=== Collected data ===
☆ ☆ ☆ ☆ ☆ ☆ ☆

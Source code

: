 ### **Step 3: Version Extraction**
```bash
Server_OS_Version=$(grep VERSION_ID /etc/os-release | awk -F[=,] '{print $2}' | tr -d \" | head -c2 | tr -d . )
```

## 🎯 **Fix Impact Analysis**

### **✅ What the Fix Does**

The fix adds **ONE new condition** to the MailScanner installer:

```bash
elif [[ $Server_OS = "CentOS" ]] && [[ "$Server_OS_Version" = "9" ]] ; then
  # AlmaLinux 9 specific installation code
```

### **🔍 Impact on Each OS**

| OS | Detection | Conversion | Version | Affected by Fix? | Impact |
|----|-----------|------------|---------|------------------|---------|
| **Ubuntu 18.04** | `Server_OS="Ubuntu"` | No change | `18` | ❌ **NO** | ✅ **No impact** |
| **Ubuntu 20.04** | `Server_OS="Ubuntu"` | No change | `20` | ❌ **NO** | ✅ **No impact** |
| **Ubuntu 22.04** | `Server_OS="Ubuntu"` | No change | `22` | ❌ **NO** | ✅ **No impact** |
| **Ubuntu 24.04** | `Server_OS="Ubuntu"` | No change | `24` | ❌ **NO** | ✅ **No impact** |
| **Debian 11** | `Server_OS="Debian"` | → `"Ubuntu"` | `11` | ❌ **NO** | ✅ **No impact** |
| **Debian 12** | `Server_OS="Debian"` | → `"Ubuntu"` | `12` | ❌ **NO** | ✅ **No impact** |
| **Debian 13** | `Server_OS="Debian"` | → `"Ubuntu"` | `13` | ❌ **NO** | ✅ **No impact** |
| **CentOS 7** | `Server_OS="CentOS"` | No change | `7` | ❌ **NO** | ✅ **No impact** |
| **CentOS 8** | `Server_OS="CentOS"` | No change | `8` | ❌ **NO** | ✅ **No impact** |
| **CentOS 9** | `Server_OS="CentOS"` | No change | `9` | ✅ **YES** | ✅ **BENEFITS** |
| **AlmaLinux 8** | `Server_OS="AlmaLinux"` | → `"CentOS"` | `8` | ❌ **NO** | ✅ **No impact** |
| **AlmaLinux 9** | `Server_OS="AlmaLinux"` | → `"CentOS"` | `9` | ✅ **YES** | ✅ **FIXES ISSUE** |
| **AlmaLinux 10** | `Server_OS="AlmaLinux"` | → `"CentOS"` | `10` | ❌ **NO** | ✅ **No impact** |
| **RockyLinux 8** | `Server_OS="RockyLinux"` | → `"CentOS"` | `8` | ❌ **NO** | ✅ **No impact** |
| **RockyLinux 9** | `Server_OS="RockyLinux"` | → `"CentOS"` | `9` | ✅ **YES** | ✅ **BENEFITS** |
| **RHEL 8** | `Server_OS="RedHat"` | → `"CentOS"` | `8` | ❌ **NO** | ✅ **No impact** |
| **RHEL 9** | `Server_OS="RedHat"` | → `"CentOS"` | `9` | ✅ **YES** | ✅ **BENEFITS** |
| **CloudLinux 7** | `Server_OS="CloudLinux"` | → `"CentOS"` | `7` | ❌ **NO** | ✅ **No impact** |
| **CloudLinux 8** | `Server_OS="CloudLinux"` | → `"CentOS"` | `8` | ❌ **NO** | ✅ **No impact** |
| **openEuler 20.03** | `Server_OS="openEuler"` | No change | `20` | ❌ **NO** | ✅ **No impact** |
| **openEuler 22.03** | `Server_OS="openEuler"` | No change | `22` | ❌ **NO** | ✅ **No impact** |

☆ ☆ ☆ ☆ ☆ ☆ ☆

=== Task to complete ===
Which lines of the records above contain the word "RHEL"? Report each one.

=== Task solution ===
| **RHEL 8** | `Server_OS="RedHat"` | → `"CentOS"` | `8` | ❌ **NO** | ✅ **No impact** |
| **RHEL 9** | `Server_OS="RedHat"` | → `"CentOS"` | `9` | ✅ **YES** | ✅ **BENEFITS** |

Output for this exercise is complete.